Rotting zombies are inherently ‘magic zombies’ so their parameters are just entirely made up. No way at all to know what they can do or can be done to them except from what you are told in the story.

Living infected zombies can be kept more plausible, but I have never seen one with any good explanation of how an individual zombie could remain a threat to a human for more than a few weeks, so in reality they are basically all ‘magic zombies’ as well.

However a storyteller can still do the “one suspension of disbelief” method. Given magical zombies with properties X, Y, and Z everything else that happens is plausible.

I think the “World War Z” book does that pretty well. “The Walking Dead” TV series strays regularly (eg on how transmissible the infection is), but is probably better than most tv. I think 28 days later did it well… from what I remember.
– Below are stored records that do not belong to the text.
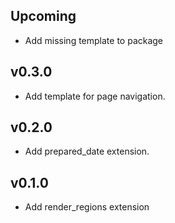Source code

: ## Upcoming

* Add missing template to package

## v0.3.0

* Add template for page navigation.

## v0.2.0

* Add prepared_date extension.

## v0.1.0

* Add render_regions extension
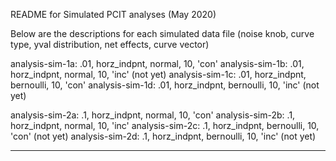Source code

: README for Simulated PCIT analyses (May 2020)

Below are the descriptions for each simulated data file (noise knob, curve type, yval distribution, net effects, curve vector) 

analysis-sim-1a: .01, horz_indpnt, normal, 10, 'con'
analysis-sim-1b: .01, horz_indpnt, normal, 10, 'inc' (not yet)
analysis-sim-1c: .01, horz_indpnt, bernoulli, 10, 'con' 
analysis-sim-1d: .01, horz_indpnt, bernoulli, 10, 'inc' (not yet)

analysis-sim-2a: .1, horz_indpnt, normal, 10, 'con'
analysis-sim-2b: .1, horz_indpnt, normal, 10, 'inc'
analysis-sim-2c: .1, horz_indpnt, bernoulli, 10, 'con' (not yet)
analysis-sim-2d: .1, horz_indpnt, bernoulli, 10, 'inc' (not yet)


---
A particularly awful example of this comes from a non-zombie movie: “The Invisible Man” with Kevin Bacon. So the invisible man. The invisible man’s super power is that he is invisible, right? Can’t see him. And that’s it. He’s a guy, you can’t see. Maybe he’s also unhappy and desperate and crazy even but his super power is the no-being-seen thing. There is a scene in the movie where he has gone crazy and somebody is fighting him. Hard to fight an invisible guy. You can’t see him after all. So the fight goes along, and there are sprinklers and so forth so that the protagonist can sort of see where the invisible guy is. And the protagonist has a crowbar. Not some wussy crowbar, a full meter long half inch thick steel fireman grade crowbar. Would weigh like 15 pounds. He manages to spot the invisible man and hits him solid on the head with a full strength swing of this crowbar. And invisible-bacon doesn’t’ just die right there. He isn’t on the ground with massive brain damage. His scalp isn’t hanging off his ear. He isn’t even hurt much… can’t remember what happened next, but who really cares. Apparently I am watching the wrong movie. It isn’t “The Invisible Man” its “The Invisible and Immune to Massive Blows to the Head Man”. And who knows what other random super-powers he might have, so why do I care about what is happening in this movie anymore? It’s all just Deus Ex Machina.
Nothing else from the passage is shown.